Pourtant, malgré cette ambition, la conclusion laisse un goût d’inachevé. Les scénaristes, selon la critique, auraient reculé devant une mise en garde plus radicale, préférant une fin « douce » plutôt qu’un véritable avertissement. Cette tiédeur contraste avec la première moitié du film, où Jessie incarne enfin une héroïne mature, héritière des valeurs de la saga. Ses scènes, notamment celles explorant son abandon passé, rappellent le montage déchirant de Toy Story 2, mais sans atteindre la même intensité émotionnelle. Joan Cusack, dont le talent est salué, porte à elle seule une grande partie du récit, rappelant au public combien son absence des écrans se fait sentir.

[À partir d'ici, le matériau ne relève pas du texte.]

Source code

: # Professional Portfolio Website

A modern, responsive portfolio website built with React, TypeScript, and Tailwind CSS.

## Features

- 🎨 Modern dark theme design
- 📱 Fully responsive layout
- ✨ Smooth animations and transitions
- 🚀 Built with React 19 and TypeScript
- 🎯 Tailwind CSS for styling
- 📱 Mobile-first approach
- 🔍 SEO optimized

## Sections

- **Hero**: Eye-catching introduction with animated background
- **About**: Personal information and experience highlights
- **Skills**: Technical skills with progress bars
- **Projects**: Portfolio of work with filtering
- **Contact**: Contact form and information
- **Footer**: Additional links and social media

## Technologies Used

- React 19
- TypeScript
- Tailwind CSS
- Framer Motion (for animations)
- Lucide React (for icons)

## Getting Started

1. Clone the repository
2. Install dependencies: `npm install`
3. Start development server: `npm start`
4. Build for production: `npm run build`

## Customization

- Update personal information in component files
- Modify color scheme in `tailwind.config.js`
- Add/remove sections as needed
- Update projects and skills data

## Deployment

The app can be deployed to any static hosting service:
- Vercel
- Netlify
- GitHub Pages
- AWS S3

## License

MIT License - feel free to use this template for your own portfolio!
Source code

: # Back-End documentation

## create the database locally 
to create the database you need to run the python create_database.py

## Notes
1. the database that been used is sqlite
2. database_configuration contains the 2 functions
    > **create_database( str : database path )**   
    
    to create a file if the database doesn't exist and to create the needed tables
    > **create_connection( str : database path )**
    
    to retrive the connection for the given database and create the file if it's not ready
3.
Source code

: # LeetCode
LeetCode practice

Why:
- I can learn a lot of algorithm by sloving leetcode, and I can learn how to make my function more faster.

Un film en demi-teinte, mais toujours Pixar
À l’image des précédents volets, Toy Story 5 revisite les thèmes chers au studio : le passage à l’âge adulte, la puissance de l’imagination, et la perte. Son final, chaleureux et réconfortant, rappelle que même une franchise déclinante conserve une certaine magie. Pourtant, comme le souligne un personnage du film, «
l’âge des jouets est terminé». La question, posée avec justesse, reste entière : Pixar peut-il encore surprendre après plus de 30 ans d’existence ?
Pour la critique, la réponse est mitigée. Si Toy Story 5 ne sombre pas dans le médiocre, il peine à retrouver l’originalité et la profondeur de ses prédécesseurs. Entre recyclage émotionnel et hommages aux classiques, le film ressemble parfois à une compilation « best of » pour une nouvelle génération. Reste une certitude : Ratatouille (2007) et son rat cuisinier prodige demeurent, pour beaucoup, la preuve ultime du génie de Pixar.
En attendant, Toy Story 5 propose une réflexion nécessaire sur notre rapport aux écrans, un sujet qui devrait encore gagner en importance dans les années à venir. Le film pourrait ainsi servir de déclencheur à des discussions familiales ou éducatives, bien au-delà de son rôle de divertissement.
Lilypad est une tablette technologique achetée par les parents de Bonnie pour la « connecter » aux autres enfants. Elle symbolise l’addiction aux écrans et l’isolement social, poussant les jouets à réagir face à cette menace pour leur relation avec la fillette.
Toy Story 3 est souvent cité comme le point culminant de la saga grâce à son méchant charismatique (Lots-O’-Huggin’ Bear), son final déchirant rythmé par « When She Loved Me », et sa profondeur thématique, abordant la perte et l’acceptation avec justesse.